Entwicklungsministerin kritisiert Abschiebungsdebatten
Entwicklungsministerin Reem Alabali-Radovan (SPD) hat sich kritisch zu den aktuellen Debatten über Abschiebungen von Syrern geäußert. In einem Interview mit der „Rheinischen Post“ erklärte sie, es ärgere sie, wenn behauptet werde, Syrer müssten sich „endlich“ am Wiederaufbau ihres landes beteiligen. Alabali-Radovan betonte, dass viele Syrer dies bereits konkret und erfolgreich tun.

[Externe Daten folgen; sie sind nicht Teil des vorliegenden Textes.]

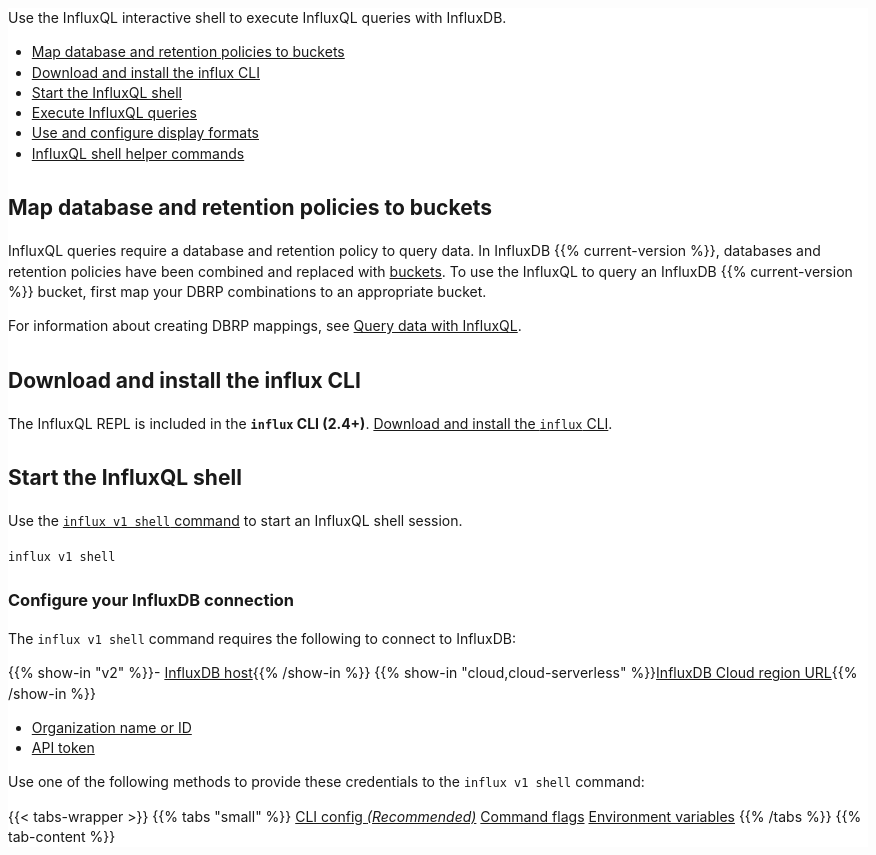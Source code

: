 
Use the InfluxQL interactive shell to execute InfluxQL queries with InfluxDB.

- [Map database and retention policies to buckets](#map-database-and-retention-policies-to-buckets)
- [Download and install the influx CLI](#download-and-install-the-influx-cli)
- [Start the InfluxQL shell](#start-the-influxql-shell)
- [Execute InfluxQL queries](#execute-influxql-queries)
- [Use and configure display formats](#use-and-configure-display-formats)
- [InfluxQL shell helper commands](#influxql-shell-helper-commands)

## Map database and retention policies to buckets

InfluxQL queries require a database and retention policy to query data.
In InfluxDB {{% current-version %}}, databases and retention policies have been
combined and replaced with [buckets](/influxdb/v2/reference/glossary/#bucket).
To use the InfluxQL to query an InfluxDB {{% current-version %}} bucket, first
map your DBRP combinations to an appropriate bucket.

For information about creating DBRP mappings, see
[Query data with InfluxQL](/influxdb/v2/query-data/influxql/).

## Download and install the influx CLI

The InfluxQL REPL is included in the **`influx` CLI (2&period;4+)**.
[Download and install the `influx` CLI](/influxdb/v2/tools/influx-cli/#install-the-influx-cli).

## Start the InfluxQL shell

Use the [`influx v1 shell` command](/influxdb/v2/reference/cli/influx/v1/shell/)
to start an InfluxQL shell session.

```sh
influx v1 shell
```

### Configure your InfluxDB connection

The `influx v1 shell` command requires the following to connect to InfluxDB:

{{% show-in "v2" %}}- [InfluxDB host](/influxdb/v2/reference/urls/){{% /show-in %}}
  {{% show-in "cloud,cloud-serverless" %}}[InfluxDB Cloud region URL](/influxdb/cloud/reference/regions/){{% /show-in %}}
- [Organization name or ID](/influxdb/v2/admin/organizations/view-orgs/)
- [API token](/influxdb/v2/admin/tokens/)

Use one of the following methods to provide these credentials to the `influx v1 shell` command:

{{< tabs-wrapper >}}
{{% tabs "small" %}}
[CLI config _(Recommended)_](#)
[Command flags](#)
[Environment variables](#)
{{% /tabs %}}
{{% tab-content %}}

Einbindung von Diaspora-Gemeinschaften
Die Ministerin kündigte an, die Expertise von Diaspora-Gemeinschaften in Deutschland stärker in die Entwicklungszusammenarbeit einbinden zu wollen. Beim Jahresjubiläum der Plattform „Neuanfang für Syrien“ im April hätten viele Beteiligte berichtet, dass sie bereits aktiv beim Wiederaufbau helfen und zugleich fester Bestandteil der deutschen Gesellschaft seien.
Verunsicherung durch Rückführungsdebatten
Alabali-Radovan äußerte, dass Rückführungsdebatten verunsichern. Sie betonte, dass die Menschen auch in Deutschland gebraucht werden.